Industrie/Négoce

Le Suisse Fritschi perce dans les tunnels français

L’assainissement des tunnels français offre la piste de croissance la plus prometteuse au suisse Fritschi Bauelemente AG, spécialiste du béton polymère.

«Proposées en variante d’entreprises pour les caniveaux fendus et les siphons, nos solutions associent la rapidité, la qualité et la compétitivité», commente Rémy Kiener, cheville ouvrière de ce développement en sa qualité de chef de projet du fabricant suisse et d’ingénieur alsacien titulaire des diplômes de l’Ensais de Strasbourg et de l’ETH de Zürich.
Depuis le début 2007, une série de tunnels a ouvert la percée hexagonale de l’industriel de Gunzgen (20 km de Bâle) : trois ouvrages sur l’autoroute A 8 entre Menton et Nice, un sur l’A 89 dans la région de Bordeaux.
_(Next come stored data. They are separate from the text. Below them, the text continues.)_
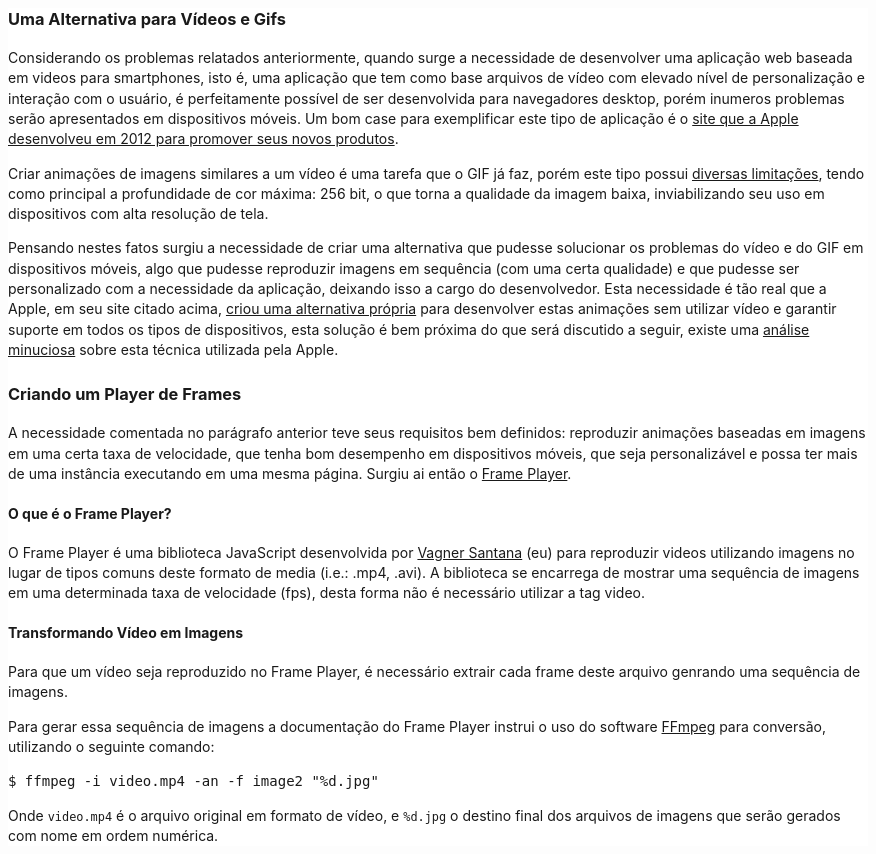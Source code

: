 ### Uma Alternativa para Vídeos e Gifs

Considerando os problemas relatados anteriormente, quando surge a necessidade de desenvolver uma aplicação web baseada em videos para smartphones, isto é, uma aplicação que tem como base arquivos de vídeo com elevado nível de personalização e interação com o usuário, é perfeitamente possível de ser desenvolvida para navegadores desktop, porém inumeros problemas serão apresentados em dispositivos móveis. Um bom case para exemplificar este tipo de aplicação é o <a href="https://vimeo.com/79706014" target="_blank">site que a Apple desenvolveu em 2012 para promover seus novos produtos</a>.

Criar animações de imagens similares a um vídeo é uma tarefa que o GIF já faz, porém este tipo possui <a target="_blank" href="http://stories4all9858180.wordpress.com/2012/12/05/advantages-and-limitations-of-gifs/">diversas limitações</a>, tendo como principal a profundidade de cor máxima: 256 bit, o que torna a qualidade da imagem baixa, inviabilizando seu uso em dispositivos com alta resolução de tela.

Pensando nestes fatos surgiu a necessidade de criar uma alternativa que pudesse solucionar os problemas do vídeo e do GIF em dispositivos móveis, algo que pudesse reproduzir imagens em sequência (com uma certa qualidade) e que pudesse ser personalizado com a necessidade da aplicação, deixando isso a cargo do desenvolvedor. Esta necessidade é tão real que a Apple, em seu site citado acima, <a href="http://www.tuaw.com/2012/10/16/how-apples-iphone-5-website-works/" target="_blank">criou uma alternativa própria</a> para desenvolver estas animações sem utilizar vídeo e garantir suporte em todos os tipos de dispositivos, esta solução é bem próxima do que será discutido a seguir, existe uma <a target="_blank" href="https://docs.google.com/document/pub?id=1GWTMLjqQsQS45FWwqNG9ztQTdGF48hQYpjQHR_d1WsI">análise minuciosa</a> sobre esta técnica utilizada pela Apple.

### Criando um Player de Frames

A necessidade comentada no parágrafo anterior teve seus requisitos bem definidos: reproduzir animações baseadas em imagens em uma certa taxa de velocidade, que tenha bom desempenho em dispositivos móveis, que seja personalizável e possa ter mais de uma instância executando em uma mesma página. Surgiu ai então o <a href="http://vagnervjs.github.io/frame-player/" target="_blank">Frame Player</a>.

#### O que é o Frame Player?

O Frame Player é uma biblioteca JavaScript desenvolvida por <a href="https://twitter.com/vagnervjs" target="_blank">Vagner Santana</a> (eu) para reproduzir videos utilizando imagens no lugar de tipos comuns deste formato de media (i.e.: .mp4, .avi). A biblioteca se encarrega de mostrar uma sequência de imagens em uma determinada taxa de velocidade (fps), desta forma não é necessário utilizar a tag video.

#### Transformando Vídeo em Imagens

Para que um vídeo seja reproduzido no Frame Player, é necessário extrair cada frame deste arquivo genrando uma sequência de imagens.

Para gerar essa sequência de imagens a documentação do Frame Player instrui o uso do software <a href="http://www.ffmpeg.org/" target="_blank">FFmpeg</a> para conversão, utilizando o seguinte comando: 

<pre class="lang-terminal">$ ffmpeg -i video.mp4 -an -f image2 "%d.jpg"
</pre>

Onde `video.mp4` é o arquivo original em formato de vídeo, e `%d.jpg` o destino final dos arquivos de imagens que serão gerados com nome em ordem numérica.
Plus récemment, le chantier du contournement de Bocognano (Corse) ouvre la voie de la nouvelle liaison Bastia Ajaccio. «Nous avons noué des contacts pour proposer notre variante à la plupart des grandes entreprises françaises actives dans les tunnels», précise Rémy Kiener. Le périphérique parisien constitue sa prochaine cible.

Un marché de niche
En juin 2007, un premier agrément M0 a ouvert le marché, grâce à la garantie de la tenue au feu. Les recherches menées par Fritschi ont suscité une nouvelle formulation qui a également abouti, en mars 2008, à la certification du laboratoire national d’essai. «Cette nouvelle formulation se distingue par des coûts de production moins élevés : nous pouvons désormais vendre la Mercedes pour le prix d’une Peugeot», se réjouit Rémy Kiener.
Filiale, depuis janvier 2007, du cimentier suisse Vigier récemment entré dans le giron du français Vicat, Fritschi n’en continue pas moins à développer son activité de façon autonome, sur un marché de niche dont témoigne la taille de l’entreprise : avec 10 millions de francs suisses de chiffre d’affaires (6,25 millions d’euros) pour 50 salariés, le fabricant créé en 1976 revendique le leadership suisse du béton polymère. Face à son unique et jeune concurrent français, l’alsacien Polycomposite, le nouveau venu ne manque pas d’atouts : des équipements amortis en 30 ans d’existence, l’expérience de 80 tunnels suisses, et le prix d’achat de la résine polyester rendu possible par les quantités plus importantes.
Déjà présent depuis plusieurs années en Autriche, Fritschi situe désormais la France comme son premier marché à l’export, avec 10 % du chiffre d’affaires en 2008, et 15 % prévus en 2009. A en croire Rémy Kiener, l’aventure européenne ne ferait que commencer : dans le prolongement de l’autoroute A 8, l’industriel suisse espère faire son marché dans les 100 km de tunnels à réhabiliter entre Menton et Gênes.